原爆の父オッペンハイマーが原爆を開発し広島長崎に投下したことに苦悩し赤狩りによるスパイ容疑をかけられる話。

世界で唯一の被爆国民日本人として、はだしのゲンと同様に見ておくべき映画だとは思うけど、映画としてオススメかと問われたら、ぜひ見てとは言えない。

俳優陣のお芝居は素晴らしいですが、ストーリーと原爆の描き方には物足りなさを感じて、モヤモヤした。
広島と長崎の惨状には被害者の数と犠牲者のイメージ映像で触れただけ。

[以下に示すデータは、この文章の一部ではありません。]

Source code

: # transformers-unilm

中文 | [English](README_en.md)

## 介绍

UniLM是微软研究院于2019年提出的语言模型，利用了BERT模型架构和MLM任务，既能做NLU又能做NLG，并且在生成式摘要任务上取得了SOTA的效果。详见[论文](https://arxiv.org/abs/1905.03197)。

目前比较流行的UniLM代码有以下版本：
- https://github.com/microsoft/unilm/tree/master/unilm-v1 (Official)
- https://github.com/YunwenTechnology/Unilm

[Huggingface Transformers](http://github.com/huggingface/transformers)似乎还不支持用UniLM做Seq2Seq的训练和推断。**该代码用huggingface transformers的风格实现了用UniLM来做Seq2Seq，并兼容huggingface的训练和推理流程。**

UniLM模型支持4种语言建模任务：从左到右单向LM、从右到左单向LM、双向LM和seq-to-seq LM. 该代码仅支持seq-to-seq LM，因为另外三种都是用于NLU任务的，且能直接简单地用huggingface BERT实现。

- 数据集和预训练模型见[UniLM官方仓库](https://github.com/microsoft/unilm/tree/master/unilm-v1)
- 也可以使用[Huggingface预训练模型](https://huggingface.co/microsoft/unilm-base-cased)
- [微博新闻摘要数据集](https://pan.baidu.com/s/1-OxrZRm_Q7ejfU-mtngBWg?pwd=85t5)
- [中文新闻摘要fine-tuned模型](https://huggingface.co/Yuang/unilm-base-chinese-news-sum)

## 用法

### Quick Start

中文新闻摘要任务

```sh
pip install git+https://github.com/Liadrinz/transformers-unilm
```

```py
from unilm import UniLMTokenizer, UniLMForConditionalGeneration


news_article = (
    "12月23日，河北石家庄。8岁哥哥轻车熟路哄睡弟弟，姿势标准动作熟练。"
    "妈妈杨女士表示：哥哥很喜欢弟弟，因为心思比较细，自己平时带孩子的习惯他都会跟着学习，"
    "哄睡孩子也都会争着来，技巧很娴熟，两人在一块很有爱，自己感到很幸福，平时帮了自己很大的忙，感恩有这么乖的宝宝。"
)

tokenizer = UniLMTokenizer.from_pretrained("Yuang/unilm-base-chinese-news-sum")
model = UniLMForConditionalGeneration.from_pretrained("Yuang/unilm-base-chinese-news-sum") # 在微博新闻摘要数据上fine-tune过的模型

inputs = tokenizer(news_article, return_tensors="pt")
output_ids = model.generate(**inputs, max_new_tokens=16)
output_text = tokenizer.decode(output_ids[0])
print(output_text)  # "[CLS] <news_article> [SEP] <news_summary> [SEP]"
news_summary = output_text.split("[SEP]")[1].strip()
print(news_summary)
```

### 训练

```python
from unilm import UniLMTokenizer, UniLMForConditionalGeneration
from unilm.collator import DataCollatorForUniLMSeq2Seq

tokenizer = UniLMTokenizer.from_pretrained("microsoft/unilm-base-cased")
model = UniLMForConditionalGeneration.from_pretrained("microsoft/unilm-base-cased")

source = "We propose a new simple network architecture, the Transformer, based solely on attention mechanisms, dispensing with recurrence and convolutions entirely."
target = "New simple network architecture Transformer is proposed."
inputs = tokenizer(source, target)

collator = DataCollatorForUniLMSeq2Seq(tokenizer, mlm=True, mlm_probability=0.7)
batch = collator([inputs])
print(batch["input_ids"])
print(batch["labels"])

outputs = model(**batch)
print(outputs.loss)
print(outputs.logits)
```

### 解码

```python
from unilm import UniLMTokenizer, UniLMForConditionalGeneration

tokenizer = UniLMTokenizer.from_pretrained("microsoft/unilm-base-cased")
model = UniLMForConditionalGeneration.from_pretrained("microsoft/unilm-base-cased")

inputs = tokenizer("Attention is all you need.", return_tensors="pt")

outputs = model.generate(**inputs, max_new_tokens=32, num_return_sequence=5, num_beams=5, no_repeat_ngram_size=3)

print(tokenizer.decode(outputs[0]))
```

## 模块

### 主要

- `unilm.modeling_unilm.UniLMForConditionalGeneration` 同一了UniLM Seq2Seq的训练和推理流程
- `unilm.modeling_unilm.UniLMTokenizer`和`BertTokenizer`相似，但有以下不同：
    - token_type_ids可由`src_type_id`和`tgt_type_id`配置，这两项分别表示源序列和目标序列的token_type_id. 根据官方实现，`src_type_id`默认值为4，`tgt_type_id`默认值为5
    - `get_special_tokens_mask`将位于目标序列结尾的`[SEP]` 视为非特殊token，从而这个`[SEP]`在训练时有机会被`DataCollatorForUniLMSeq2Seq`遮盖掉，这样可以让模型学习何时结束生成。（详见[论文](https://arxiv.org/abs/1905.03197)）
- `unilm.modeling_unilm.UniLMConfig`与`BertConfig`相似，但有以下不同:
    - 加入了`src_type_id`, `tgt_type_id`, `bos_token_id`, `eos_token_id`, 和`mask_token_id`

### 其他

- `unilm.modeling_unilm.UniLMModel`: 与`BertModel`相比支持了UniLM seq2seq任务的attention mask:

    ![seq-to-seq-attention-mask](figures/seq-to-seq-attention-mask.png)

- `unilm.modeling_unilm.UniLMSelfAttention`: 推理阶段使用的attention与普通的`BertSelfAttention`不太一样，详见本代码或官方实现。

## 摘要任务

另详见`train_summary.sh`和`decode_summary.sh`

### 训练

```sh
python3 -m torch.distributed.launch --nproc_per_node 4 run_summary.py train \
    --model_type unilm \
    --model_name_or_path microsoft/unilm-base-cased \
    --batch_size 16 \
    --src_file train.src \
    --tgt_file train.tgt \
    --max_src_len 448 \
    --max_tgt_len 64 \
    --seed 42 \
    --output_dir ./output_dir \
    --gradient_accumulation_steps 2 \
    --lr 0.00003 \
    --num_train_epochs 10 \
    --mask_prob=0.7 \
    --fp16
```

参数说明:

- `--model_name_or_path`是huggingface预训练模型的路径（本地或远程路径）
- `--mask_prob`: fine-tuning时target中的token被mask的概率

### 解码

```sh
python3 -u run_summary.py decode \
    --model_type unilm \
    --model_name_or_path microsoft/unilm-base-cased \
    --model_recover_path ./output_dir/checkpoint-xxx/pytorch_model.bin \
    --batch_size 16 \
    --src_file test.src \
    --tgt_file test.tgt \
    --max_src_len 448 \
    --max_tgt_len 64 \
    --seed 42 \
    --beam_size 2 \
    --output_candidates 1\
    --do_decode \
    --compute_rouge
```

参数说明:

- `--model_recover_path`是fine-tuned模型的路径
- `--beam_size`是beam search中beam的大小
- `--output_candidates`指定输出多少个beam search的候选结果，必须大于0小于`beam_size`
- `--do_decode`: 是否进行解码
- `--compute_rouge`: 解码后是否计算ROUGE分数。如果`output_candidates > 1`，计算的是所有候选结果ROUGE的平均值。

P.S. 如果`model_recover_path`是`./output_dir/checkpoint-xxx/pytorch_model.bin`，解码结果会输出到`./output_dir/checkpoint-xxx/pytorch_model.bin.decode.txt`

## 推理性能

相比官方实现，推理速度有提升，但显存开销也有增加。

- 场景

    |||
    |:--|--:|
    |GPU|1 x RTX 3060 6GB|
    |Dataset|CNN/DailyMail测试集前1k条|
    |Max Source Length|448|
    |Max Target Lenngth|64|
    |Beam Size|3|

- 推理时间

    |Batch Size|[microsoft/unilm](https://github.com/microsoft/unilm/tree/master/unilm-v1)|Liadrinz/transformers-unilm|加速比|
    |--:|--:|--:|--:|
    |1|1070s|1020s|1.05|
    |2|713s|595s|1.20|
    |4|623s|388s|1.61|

これだと、原爆で一瞬にして吹き飛んだ市民や皮膚がどろどろに溶けたおぞましさや、生きながらウジ虫が湧く凄惨さ、その後死ぬまで被曝の後遺症で苦しんだ犠牲者に、見た人の想像は及ばない。
そこまで描いてはじめて、原爆という悪魔の兵器の罪深さと、生みの親であるオッペンハイマーの苦悩がリンクするのだが、肝心な部分を描いていないので、オッペンハイマーの苦悩には共感できなかったし、原爆投下という罪を軽く扱いすぎじゃないかと思う。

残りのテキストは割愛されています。